__Exercise brief__:
Please retype the entries exactly as they stand, leaving out any pictures.

=-=-=

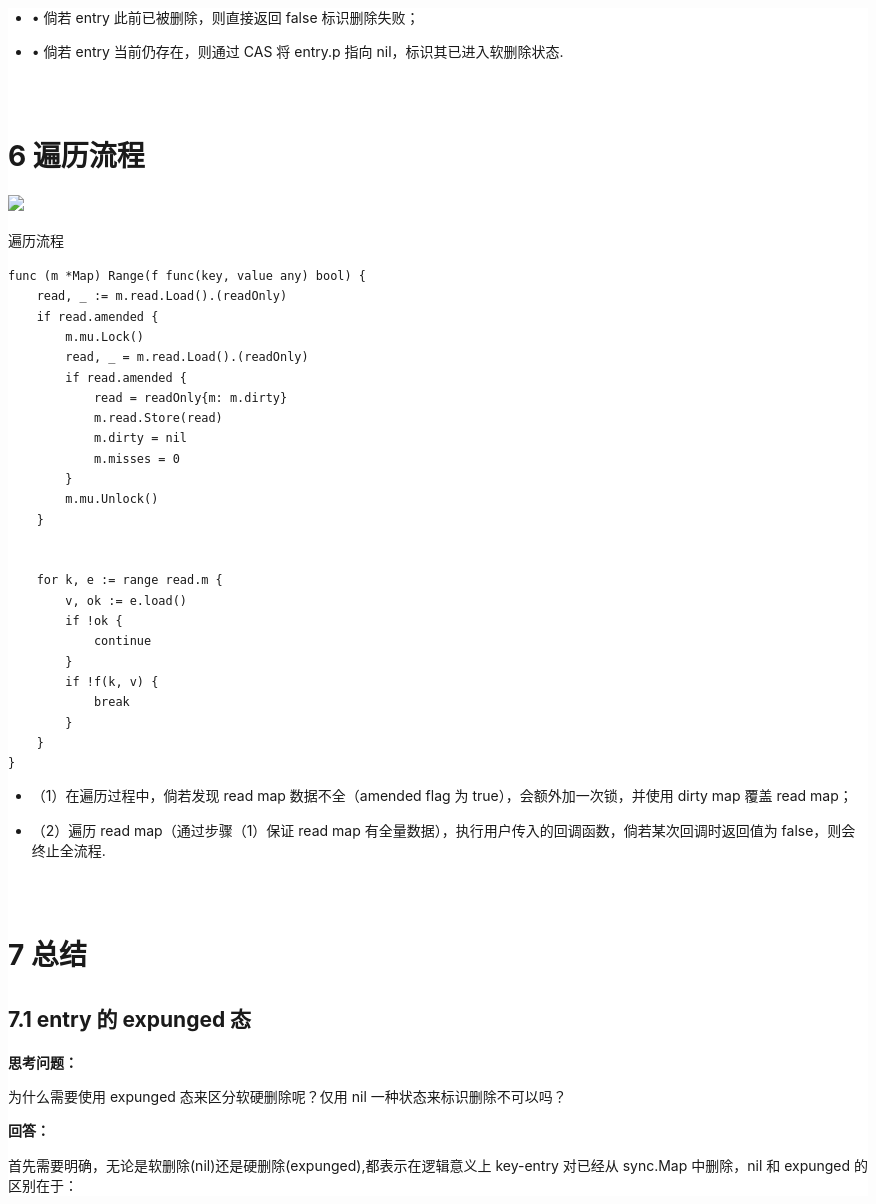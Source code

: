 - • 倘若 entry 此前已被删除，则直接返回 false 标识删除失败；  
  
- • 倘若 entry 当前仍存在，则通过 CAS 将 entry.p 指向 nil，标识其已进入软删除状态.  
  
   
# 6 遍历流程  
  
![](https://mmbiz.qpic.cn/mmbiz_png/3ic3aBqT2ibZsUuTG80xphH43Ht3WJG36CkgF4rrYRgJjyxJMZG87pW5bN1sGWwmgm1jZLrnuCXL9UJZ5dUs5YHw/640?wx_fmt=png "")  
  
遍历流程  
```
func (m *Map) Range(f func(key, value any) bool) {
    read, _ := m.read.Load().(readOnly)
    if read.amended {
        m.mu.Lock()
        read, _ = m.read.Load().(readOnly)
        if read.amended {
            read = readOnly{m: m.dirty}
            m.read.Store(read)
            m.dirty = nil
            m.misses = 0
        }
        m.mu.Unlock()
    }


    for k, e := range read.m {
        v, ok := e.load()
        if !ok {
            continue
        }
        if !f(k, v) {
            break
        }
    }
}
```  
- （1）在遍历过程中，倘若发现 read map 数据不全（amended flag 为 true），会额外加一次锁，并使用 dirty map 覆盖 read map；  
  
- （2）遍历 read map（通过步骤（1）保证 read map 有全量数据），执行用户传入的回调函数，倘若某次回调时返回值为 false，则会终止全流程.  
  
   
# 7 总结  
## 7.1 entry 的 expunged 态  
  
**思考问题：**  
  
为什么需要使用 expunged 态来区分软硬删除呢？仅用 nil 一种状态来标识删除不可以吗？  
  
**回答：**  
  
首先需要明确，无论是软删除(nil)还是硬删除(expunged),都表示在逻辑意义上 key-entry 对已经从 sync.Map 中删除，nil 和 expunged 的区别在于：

=-=-=

__Expected answer__:
Source code

: - • 倘若 entry 此前已被删除，则直接返回 false 标识删除失败；  
  
- • 倘若 entry 当前仍存在，则通过 CAS 将 entry.p 指向 nil，标识其已进入软删除状态.  
  
   
# 6 遍历流程  
  
![](https://mmbiz.qpic.cn/mmbiz_png/3ic3aBqT2ibZsUuTG80xphH43Ht3WJG36CkgF4rrYRgJjyxJMZG87pW5bN1sGWwmgm1jZLrnuCXL9UJZ5dUs5YHw/640?wx_fmt=png "")  
  
遍历流程  
```
func (m *Map) Range(f func(key, value any) bool) {
    read, _ := m.read.Load().(readOnly)
    if read.amended {
        m.mu.Lock()
        read, _ = m.read.Load().(readOnly)
        if read.amended {
            read = readOnly{m: m.dirty}
            m.read.Store(read)
            m.dirty = nil
            m.misses = 0
        }
        m.mu.Unlock()
    }


    for k, e := range read.m {
        v, ok := e.load()
        if !ok {
            continue
        }
        if !f(k, v) {
            break
        }
    }
}
```  
- （1）在遍历过程中，倘若发现 read map 数据不全（amended flag 为 true），会额外加一次锁，并使用 dirty map 覆盖 read map；  
  
- （2）遍历 read map（通过步骤（1）保证 read map 有全量数据），执行用户传入的回调函数，倘若某次回调时返回值为 false，则会终止全流程.  
  
   
# 7 总结  
## 7.1 entry 的 expunged 态  
  
**思考问题：**  
  
为什么需要使用 expunged 态来区分软硬删除呢？仅用 nil 一种状态来标识删除不可以吗？  
  
**回答：**  
  
首先需要明确，无论是软删除(nil)还是硬删除(expunged),都表示在逻辑意义上 key-entry 对已经从 sync.Map 中删除，nil 和 expunged 的区别在于：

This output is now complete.